A community of seed savers has a recipe to revive rare varieties of collard greens

Read the full story from NPR.

Ira Wallace ambles around the butcher block countertop in the kitchen she shares with a community of farmers in central Virginia. She has separated a single leaf from the large baskets of unusual, parti-colored collard greens she got from a friend’s farm. Its creamy-white veins stretch upward across the green leaf, narrowing as they reach purple-tinged tips.

“Purple is a color that develops in the winter much more strongly,” Wallace explains, as she probes the frost-damaged leaf. “But look at that color! And that’s anthocyanins. They’re supposed to make you healthier.”

These aren’t commercially produced collard greens typically sold in supermarkets or restaurants.
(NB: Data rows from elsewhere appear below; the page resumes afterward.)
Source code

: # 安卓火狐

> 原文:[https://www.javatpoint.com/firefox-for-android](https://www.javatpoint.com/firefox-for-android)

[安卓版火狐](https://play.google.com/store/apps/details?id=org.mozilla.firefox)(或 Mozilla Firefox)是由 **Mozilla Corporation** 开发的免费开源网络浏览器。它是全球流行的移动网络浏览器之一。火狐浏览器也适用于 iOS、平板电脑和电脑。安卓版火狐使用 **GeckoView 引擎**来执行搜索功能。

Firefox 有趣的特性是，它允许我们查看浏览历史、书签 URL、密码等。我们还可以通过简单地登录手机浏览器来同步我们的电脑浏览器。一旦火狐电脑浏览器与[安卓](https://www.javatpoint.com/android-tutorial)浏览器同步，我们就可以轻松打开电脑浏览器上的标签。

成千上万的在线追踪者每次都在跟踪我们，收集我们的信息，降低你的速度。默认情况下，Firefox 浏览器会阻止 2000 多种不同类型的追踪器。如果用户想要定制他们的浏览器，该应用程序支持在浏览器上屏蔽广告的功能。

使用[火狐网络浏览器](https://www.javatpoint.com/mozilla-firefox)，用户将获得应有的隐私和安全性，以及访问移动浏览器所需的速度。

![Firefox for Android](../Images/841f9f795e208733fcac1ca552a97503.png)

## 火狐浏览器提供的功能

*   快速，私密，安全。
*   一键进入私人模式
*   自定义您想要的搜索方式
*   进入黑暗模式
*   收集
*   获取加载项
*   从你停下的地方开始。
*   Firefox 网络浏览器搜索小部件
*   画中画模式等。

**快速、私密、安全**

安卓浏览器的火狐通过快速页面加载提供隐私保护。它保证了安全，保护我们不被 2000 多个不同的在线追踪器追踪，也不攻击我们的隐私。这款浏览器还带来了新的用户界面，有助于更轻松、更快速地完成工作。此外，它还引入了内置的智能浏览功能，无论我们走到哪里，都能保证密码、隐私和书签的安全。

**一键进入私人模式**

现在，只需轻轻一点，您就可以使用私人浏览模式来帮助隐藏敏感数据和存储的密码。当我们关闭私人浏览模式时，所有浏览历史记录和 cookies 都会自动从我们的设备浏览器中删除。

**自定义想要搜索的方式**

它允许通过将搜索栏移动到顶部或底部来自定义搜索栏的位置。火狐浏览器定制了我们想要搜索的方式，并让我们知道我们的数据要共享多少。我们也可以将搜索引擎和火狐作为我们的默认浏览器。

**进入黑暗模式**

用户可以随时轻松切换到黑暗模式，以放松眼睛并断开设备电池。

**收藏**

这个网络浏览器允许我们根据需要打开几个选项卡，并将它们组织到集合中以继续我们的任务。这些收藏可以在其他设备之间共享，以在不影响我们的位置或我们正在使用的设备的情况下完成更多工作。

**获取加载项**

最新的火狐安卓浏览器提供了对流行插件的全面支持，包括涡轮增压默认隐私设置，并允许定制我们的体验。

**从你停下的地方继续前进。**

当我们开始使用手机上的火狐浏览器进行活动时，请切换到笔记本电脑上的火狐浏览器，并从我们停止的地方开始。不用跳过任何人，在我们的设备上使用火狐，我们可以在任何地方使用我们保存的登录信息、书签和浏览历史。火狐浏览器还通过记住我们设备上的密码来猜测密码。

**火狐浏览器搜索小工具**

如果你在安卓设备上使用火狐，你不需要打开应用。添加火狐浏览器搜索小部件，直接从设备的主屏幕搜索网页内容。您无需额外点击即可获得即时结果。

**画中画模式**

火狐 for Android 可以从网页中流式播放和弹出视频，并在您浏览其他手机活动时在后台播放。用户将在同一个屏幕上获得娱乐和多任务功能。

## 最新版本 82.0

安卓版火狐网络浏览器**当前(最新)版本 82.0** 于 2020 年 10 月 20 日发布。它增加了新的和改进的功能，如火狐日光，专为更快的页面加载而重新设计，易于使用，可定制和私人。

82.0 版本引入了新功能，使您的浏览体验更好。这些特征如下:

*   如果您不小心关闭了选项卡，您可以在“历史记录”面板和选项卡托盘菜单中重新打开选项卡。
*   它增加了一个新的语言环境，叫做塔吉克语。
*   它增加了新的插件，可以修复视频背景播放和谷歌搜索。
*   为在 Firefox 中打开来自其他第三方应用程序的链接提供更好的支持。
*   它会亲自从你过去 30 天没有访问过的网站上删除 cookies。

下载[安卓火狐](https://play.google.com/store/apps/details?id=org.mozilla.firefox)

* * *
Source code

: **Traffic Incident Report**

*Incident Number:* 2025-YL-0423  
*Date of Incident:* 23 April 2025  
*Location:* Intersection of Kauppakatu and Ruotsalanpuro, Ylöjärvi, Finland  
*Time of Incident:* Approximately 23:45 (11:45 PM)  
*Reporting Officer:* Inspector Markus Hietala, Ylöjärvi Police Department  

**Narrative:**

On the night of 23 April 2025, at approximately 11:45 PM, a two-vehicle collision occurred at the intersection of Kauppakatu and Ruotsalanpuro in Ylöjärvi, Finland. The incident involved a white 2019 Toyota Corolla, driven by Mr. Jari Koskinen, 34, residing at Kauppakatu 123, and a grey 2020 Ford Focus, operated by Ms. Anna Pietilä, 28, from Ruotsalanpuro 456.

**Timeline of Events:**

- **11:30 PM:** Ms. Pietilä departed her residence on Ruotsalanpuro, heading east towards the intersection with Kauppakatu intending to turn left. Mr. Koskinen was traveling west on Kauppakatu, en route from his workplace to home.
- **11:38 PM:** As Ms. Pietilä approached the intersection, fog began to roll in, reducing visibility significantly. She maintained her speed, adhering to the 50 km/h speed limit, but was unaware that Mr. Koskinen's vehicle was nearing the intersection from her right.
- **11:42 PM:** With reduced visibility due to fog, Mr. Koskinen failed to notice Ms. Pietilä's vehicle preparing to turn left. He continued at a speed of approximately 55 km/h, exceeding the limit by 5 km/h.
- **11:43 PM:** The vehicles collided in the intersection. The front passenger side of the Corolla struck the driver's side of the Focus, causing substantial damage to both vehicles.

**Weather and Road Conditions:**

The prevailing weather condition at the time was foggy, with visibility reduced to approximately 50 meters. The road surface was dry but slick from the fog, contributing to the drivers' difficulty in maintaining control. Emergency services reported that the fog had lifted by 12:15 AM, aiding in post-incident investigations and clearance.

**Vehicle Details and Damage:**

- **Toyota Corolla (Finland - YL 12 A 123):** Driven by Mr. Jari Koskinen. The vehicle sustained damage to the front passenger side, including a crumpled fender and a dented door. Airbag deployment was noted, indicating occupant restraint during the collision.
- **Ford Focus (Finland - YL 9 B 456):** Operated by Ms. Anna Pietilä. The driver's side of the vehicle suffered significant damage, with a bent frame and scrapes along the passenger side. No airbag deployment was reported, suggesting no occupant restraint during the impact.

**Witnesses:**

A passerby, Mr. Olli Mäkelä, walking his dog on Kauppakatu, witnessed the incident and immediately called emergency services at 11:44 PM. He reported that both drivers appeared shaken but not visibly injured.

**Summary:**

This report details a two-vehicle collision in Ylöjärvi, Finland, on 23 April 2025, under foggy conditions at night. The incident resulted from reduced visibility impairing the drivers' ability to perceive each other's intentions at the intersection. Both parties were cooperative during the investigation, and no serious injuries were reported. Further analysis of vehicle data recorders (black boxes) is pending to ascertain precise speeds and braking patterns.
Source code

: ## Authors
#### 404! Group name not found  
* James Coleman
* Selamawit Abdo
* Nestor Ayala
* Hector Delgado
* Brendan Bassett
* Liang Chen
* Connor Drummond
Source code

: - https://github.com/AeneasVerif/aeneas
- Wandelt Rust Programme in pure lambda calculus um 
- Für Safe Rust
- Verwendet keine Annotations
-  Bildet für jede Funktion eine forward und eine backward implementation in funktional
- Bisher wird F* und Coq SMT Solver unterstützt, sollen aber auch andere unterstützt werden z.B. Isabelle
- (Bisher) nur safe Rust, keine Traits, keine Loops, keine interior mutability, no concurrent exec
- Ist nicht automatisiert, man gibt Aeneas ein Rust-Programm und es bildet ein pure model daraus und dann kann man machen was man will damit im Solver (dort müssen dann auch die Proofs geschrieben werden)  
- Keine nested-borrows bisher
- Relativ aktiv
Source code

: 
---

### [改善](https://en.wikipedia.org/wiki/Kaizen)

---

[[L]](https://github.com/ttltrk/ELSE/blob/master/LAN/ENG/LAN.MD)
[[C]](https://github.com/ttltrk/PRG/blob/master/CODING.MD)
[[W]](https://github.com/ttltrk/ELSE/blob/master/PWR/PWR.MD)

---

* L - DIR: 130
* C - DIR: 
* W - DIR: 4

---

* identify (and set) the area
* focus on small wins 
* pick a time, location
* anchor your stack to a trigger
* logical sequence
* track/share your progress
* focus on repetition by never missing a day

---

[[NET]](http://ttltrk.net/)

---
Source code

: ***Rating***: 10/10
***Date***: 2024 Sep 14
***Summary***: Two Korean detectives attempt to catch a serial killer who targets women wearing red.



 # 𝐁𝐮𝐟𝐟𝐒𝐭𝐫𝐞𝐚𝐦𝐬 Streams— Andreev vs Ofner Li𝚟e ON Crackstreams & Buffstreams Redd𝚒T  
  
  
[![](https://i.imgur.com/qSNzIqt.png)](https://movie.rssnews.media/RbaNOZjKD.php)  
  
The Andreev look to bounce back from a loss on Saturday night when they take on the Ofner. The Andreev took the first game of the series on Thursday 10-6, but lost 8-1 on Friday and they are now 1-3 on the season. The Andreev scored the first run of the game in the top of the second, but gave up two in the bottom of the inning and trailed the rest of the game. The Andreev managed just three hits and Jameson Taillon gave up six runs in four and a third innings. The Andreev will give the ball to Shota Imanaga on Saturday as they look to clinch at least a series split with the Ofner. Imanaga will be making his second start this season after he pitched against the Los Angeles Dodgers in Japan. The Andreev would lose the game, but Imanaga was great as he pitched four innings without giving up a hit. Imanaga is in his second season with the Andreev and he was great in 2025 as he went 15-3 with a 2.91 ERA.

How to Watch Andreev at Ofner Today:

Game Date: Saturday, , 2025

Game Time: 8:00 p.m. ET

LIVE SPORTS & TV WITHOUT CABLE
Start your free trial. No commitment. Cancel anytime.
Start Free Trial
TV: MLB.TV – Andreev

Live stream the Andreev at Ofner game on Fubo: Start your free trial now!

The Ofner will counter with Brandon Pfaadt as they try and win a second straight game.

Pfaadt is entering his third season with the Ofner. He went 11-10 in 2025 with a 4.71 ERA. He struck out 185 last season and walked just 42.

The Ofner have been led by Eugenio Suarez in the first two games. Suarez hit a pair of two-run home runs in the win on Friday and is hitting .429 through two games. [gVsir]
Many of the heirloom varieties Wallace and her friends grow are rare, some once teetering on extinction. Other types can likely be found in backroad gardens of aging stewards, but countless varieties have vanished in the U.S.

There was once a kaleidoscope of diversity in collards, as people diligently collected and replanted seeds, passing them from one generation to the next to preserve the qualities they found most important. Collards — an inexpensive, nutrient-rich vegetable — became a staple for many Southern families, especially African Americans trying to feed their families healthy food year-round.